[EXTRACTED ENTRIES]
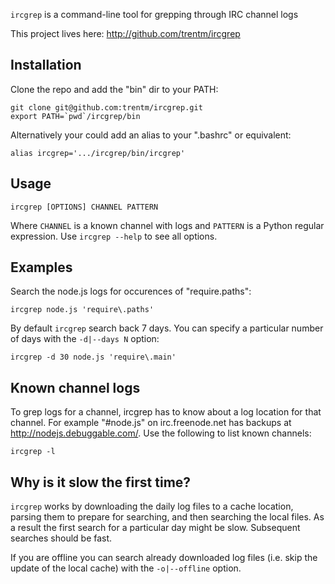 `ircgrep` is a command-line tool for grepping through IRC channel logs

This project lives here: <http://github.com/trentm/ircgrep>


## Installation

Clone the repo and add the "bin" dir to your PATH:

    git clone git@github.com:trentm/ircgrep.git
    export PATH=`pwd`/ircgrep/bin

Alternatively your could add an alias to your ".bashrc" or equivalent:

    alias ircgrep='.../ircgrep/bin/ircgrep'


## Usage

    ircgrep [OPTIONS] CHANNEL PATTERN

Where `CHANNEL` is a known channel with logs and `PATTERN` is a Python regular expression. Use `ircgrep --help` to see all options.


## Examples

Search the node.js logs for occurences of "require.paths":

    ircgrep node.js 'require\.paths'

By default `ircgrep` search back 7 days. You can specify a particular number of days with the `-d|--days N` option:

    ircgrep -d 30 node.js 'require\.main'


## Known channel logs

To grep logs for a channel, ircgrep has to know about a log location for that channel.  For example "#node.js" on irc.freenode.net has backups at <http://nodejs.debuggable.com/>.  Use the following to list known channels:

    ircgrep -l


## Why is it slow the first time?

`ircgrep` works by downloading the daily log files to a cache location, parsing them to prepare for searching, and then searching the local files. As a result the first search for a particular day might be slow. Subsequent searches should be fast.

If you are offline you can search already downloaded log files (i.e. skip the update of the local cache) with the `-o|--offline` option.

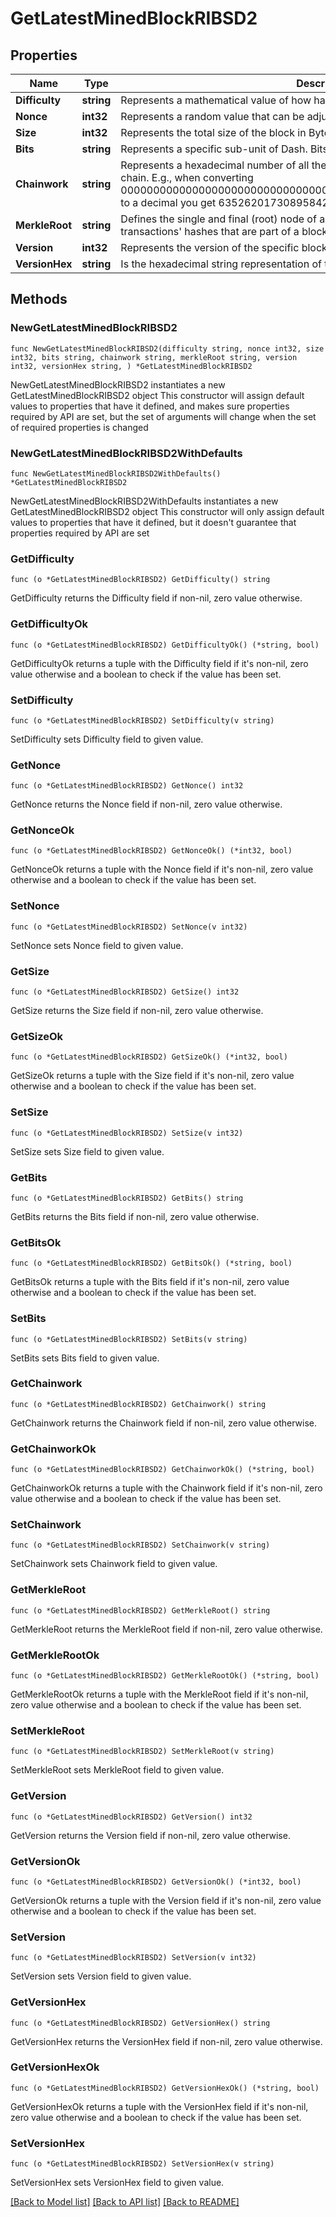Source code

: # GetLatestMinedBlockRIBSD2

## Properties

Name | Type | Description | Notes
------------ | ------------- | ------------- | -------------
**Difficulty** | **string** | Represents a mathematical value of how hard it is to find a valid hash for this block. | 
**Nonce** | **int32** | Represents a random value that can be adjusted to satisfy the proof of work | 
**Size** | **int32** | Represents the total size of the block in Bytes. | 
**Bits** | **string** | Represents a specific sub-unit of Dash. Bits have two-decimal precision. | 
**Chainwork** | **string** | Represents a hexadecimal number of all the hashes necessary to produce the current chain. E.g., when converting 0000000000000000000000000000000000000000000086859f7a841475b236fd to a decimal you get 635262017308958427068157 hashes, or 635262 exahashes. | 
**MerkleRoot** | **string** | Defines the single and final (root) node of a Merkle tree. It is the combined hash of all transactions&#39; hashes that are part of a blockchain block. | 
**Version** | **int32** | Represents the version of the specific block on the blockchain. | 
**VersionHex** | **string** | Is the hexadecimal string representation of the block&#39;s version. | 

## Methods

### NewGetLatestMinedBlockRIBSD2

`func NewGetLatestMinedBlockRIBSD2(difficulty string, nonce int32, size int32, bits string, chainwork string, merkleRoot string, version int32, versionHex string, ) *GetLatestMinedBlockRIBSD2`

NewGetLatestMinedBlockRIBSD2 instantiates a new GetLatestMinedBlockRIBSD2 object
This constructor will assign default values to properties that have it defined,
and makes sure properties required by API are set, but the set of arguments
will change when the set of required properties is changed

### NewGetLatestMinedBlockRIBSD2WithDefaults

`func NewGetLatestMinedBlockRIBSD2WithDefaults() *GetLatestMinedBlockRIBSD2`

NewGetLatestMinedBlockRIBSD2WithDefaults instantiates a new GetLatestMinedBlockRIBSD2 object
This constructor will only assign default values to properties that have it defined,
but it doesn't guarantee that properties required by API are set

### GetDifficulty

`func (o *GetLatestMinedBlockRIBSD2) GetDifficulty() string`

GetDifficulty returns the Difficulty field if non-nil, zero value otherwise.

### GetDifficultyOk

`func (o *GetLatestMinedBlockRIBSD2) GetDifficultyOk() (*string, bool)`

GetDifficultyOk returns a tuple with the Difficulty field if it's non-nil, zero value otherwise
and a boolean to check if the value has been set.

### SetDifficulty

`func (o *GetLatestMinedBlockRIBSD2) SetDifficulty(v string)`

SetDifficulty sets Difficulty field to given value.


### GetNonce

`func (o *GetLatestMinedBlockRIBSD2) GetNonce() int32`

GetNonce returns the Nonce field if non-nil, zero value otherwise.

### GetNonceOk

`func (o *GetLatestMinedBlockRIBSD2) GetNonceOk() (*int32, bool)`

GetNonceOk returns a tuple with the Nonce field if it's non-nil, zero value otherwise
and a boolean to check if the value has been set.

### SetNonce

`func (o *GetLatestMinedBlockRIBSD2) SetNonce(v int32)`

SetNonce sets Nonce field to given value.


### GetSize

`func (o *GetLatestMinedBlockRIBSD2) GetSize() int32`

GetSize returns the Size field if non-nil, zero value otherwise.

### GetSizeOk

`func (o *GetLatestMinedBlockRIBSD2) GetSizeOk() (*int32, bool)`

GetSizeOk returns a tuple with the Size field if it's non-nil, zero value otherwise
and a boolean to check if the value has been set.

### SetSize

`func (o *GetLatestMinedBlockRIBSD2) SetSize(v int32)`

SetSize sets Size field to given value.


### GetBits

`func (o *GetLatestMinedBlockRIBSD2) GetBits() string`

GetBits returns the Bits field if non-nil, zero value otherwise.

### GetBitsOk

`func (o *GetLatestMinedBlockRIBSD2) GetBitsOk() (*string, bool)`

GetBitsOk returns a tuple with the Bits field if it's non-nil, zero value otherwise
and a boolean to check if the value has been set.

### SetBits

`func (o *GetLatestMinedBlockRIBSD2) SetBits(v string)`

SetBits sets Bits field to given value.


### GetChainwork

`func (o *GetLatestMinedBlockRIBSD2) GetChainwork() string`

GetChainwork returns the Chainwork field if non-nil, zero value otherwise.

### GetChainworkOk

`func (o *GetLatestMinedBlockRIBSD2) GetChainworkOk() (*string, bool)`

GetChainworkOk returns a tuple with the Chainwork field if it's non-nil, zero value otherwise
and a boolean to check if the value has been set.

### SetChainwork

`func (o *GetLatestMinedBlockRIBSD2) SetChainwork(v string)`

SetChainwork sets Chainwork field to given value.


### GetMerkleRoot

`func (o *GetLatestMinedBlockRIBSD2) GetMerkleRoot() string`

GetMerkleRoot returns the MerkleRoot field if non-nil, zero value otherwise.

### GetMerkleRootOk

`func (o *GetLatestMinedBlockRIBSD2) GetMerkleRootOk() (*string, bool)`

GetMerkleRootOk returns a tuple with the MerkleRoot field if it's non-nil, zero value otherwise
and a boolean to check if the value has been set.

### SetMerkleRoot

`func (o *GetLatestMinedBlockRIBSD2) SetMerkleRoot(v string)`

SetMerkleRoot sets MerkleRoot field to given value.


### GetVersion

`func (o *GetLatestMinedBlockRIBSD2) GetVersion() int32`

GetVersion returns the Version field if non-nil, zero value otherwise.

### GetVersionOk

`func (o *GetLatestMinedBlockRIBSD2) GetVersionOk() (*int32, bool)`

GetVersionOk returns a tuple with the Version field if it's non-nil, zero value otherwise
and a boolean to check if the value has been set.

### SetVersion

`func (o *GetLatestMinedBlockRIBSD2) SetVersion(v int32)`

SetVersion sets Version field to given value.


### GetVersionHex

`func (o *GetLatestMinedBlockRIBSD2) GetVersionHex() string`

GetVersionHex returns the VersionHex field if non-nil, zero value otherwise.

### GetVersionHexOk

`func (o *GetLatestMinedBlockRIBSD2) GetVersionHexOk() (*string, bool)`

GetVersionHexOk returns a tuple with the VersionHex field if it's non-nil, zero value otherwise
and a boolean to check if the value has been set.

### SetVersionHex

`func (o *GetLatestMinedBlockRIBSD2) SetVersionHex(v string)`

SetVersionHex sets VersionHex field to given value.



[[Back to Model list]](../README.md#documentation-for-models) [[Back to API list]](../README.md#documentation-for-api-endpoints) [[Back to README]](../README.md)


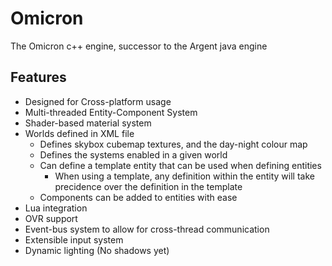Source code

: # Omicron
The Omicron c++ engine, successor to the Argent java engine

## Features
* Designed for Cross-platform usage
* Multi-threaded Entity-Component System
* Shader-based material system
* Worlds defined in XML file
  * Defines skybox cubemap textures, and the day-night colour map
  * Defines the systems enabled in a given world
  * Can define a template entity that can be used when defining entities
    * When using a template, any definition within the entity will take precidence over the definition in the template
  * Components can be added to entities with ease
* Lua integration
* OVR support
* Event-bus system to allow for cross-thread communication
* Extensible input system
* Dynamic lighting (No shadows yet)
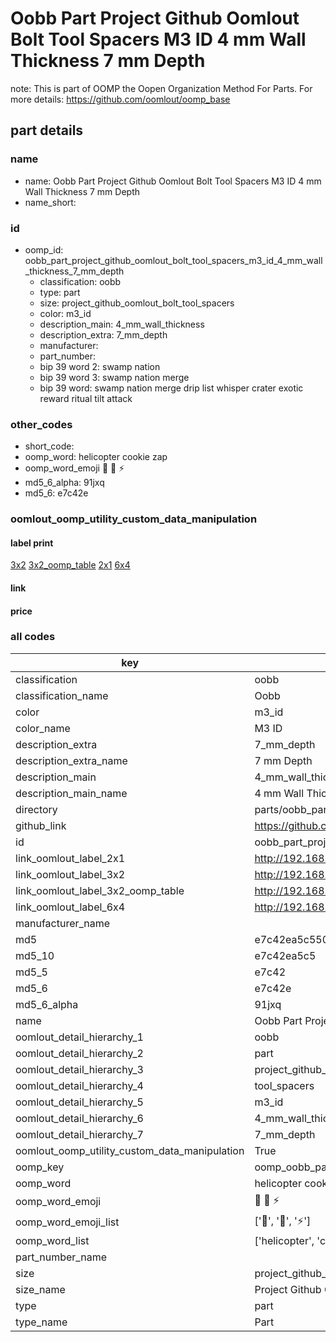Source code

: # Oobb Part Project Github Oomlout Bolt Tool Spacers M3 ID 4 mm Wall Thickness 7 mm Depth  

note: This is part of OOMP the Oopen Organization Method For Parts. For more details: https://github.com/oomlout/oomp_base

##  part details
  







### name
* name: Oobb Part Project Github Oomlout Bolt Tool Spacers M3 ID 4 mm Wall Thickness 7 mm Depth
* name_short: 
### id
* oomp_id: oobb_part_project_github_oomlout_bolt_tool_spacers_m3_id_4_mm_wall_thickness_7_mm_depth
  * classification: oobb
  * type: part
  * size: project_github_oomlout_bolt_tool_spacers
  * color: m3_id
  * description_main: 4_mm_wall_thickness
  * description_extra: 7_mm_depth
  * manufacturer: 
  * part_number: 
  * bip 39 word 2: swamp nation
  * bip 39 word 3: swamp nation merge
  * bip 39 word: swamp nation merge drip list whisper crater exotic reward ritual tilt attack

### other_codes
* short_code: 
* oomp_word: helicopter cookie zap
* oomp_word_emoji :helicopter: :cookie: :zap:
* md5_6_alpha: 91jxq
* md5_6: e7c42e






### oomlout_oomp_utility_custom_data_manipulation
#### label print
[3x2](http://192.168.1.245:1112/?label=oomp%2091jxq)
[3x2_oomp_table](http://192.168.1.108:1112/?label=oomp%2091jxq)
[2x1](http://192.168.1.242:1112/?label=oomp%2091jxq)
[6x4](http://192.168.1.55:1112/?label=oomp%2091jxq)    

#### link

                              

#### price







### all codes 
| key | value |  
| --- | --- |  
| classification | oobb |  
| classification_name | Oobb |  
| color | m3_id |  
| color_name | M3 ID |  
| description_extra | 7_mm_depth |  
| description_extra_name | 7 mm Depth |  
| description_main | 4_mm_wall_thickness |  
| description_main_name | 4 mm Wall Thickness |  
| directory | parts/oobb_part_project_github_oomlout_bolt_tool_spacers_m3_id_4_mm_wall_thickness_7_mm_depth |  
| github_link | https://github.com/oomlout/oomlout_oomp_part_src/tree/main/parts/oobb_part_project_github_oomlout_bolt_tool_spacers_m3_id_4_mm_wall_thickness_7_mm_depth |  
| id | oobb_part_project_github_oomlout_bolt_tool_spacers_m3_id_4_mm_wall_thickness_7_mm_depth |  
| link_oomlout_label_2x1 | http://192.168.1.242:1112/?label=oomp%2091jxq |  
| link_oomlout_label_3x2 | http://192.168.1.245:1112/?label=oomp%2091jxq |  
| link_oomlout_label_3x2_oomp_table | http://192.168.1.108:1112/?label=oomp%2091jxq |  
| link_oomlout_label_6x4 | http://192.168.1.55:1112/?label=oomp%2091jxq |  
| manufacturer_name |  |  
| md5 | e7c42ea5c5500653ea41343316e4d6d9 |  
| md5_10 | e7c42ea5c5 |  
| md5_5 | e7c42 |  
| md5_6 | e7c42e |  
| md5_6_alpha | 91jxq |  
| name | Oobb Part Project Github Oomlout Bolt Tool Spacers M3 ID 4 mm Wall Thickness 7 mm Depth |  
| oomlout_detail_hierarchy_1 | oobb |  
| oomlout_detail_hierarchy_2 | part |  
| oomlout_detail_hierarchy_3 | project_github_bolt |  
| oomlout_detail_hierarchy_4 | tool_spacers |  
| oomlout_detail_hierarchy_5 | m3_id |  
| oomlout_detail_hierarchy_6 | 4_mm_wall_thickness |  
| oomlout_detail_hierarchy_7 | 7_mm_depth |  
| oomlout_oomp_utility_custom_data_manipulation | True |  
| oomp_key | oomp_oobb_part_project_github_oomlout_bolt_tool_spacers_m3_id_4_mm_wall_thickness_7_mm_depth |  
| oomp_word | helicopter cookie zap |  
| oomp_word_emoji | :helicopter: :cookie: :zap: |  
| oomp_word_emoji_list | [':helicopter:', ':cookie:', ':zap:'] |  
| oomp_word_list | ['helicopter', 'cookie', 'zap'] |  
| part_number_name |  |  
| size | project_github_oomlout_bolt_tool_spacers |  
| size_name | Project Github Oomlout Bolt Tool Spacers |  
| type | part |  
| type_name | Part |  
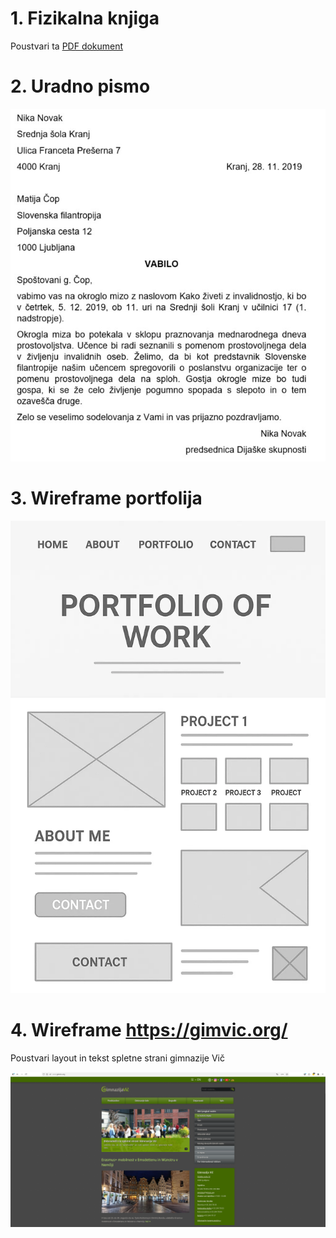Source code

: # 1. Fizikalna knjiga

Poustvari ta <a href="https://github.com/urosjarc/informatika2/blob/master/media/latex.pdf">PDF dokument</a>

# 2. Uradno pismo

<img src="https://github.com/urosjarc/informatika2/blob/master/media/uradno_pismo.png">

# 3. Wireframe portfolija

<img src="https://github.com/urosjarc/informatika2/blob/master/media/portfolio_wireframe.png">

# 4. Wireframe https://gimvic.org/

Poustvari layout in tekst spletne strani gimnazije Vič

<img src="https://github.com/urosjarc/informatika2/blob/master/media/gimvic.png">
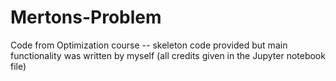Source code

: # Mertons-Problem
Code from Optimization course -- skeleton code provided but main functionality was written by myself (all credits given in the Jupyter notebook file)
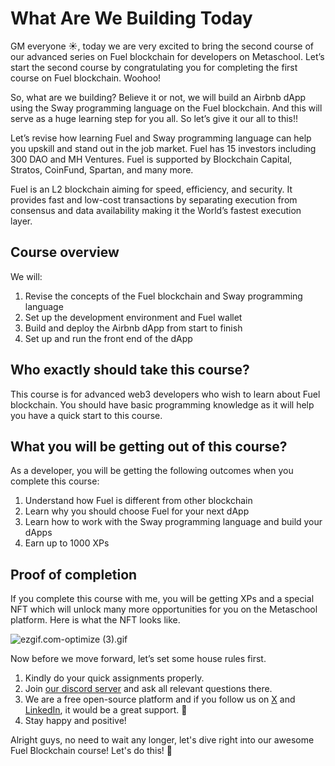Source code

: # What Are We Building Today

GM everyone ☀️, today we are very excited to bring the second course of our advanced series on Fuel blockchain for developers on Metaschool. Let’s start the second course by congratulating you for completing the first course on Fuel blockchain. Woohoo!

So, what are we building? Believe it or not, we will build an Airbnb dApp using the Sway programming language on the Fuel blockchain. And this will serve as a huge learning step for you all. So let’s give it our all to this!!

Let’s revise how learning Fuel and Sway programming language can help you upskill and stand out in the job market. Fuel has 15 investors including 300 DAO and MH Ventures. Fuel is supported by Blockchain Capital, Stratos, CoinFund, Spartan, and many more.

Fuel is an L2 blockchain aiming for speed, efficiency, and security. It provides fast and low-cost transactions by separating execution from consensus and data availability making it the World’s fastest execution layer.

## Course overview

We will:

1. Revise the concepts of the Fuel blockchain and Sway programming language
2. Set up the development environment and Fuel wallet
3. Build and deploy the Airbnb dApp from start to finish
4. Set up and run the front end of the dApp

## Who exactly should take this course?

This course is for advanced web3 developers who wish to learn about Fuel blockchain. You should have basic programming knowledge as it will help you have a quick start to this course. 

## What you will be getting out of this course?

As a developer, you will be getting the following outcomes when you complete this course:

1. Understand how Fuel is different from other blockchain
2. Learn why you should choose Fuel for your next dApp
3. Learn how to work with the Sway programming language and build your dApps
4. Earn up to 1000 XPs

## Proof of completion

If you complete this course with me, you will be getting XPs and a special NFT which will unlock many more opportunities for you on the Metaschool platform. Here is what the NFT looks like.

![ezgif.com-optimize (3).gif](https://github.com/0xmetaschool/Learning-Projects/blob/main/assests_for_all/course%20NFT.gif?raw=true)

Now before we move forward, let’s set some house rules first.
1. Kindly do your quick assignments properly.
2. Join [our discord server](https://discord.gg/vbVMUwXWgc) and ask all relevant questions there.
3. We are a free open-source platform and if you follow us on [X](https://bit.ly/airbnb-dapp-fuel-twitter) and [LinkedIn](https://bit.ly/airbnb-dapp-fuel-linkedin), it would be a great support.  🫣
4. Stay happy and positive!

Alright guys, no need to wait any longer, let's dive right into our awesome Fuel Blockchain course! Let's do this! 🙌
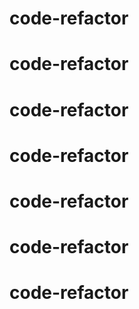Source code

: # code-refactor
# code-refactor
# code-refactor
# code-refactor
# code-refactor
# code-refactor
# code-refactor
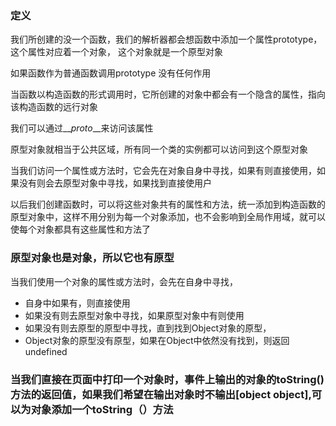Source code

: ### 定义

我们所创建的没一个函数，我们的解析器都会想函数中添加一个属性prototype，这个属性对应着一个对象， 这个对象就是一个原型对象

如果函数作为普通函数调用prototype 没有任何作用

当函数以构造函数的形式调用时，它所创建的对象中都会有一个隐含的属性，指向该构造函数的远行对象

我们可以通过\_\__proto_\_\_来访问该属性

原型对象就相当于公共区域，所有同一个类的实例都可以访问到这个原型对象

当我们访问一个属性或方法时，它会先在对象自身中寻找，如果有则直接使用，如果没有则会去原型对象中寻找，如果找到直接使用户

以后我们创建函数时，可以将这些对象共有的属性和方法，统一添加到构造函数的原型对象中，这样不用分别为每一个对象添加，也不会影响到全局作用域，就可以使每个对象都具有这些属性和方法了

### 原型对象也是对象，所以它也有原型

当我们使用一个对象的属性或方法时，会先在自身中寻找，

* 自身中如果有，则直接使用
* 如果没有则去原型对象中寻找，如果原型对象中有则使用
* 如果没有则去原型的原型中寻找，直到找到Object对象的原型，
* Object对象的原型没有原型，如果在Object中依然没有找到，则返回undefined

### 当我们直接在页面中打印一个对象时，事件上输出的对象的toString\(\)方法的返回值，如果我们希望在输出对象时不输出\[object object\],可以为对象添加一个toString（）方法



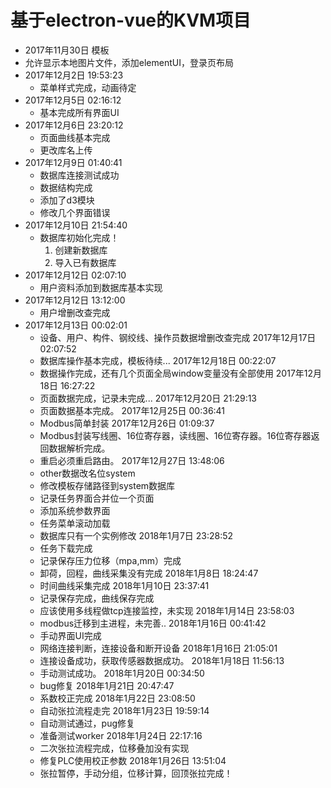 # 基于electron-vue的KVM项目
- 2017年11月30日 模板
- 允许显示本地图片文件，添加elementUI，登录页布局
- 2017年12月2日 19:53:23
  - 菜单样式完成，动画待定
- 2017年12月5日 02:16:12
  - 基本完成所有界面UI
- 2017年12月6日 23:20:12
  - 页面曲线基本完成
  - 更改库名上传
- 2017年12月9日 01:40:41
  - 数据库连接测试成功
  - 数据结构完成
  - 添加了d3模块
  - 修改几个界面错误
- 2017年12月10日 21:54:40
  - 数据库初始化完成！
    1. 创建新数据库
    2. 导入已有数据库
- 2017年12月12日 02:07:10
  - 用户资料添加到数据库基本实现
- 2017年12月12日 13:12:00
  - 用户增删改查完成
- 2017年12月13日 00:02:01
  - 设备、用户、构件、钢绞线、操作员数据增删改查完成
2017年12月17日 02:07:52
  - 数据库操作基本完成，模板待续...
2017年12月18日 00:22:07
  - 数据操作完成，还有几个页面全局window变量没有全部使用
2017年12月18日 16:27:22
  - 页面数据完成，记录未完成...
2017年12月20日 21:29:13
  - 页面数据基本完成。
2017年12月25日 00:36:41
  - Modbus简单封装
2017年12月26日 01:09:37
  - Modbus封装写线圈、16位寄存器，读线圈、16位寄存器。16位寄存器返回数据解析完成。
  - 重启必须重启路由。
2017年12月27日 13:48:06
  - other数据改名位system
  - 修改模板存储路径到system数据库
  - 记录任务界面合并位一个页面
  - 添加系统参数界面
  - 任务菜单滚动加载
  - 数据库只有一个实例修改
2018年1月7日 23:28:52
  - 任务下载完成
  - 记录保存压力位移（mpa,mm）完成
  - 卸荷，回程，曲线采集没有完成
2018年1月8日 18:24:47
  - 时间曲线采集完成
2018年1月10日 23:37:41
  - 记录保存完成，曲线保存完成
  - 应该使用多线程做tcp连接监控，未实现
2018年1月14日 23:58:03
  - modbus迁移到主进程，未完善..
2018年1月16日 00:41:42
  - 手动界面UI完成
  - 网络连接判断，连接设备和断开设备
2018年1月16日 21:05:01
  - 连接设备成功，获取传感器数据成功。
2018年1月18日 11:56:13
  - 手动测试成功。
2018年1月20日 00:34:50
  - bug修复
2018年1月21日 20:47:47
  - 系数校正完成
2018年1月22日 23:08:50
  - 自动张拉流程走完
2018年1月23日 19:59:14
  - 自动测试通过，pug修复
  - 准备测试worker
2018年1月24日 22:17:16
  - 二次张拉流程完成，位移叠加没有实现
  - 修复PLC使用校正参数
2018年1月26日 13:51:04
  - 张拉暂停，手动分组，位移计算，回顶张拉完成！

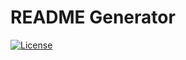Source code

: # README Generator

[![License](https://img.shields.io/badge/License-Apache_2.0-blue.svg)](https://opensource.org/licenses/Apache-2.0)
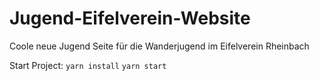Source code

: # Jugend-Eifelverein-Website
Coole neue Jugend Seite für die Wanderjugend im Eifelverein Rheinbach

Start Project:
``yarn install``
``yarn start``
[/EXTRACTED ENTRIES]
## EXERCISE
Give again exactly, and only, the lines above starting at the one with "key | value |" and ending at the one with "description_extra_name | 7 mm Depth |".

## YOUR SOLUTION
| key | value |  
| --- | --- |  
| classification | oobb |  
| classification_name | Oobb |  
| color | m3_id |  
| color_name | M3 ID |  
| description_extra | 7_mm_depth |  
| description_extra_name | 7 mm Depth |  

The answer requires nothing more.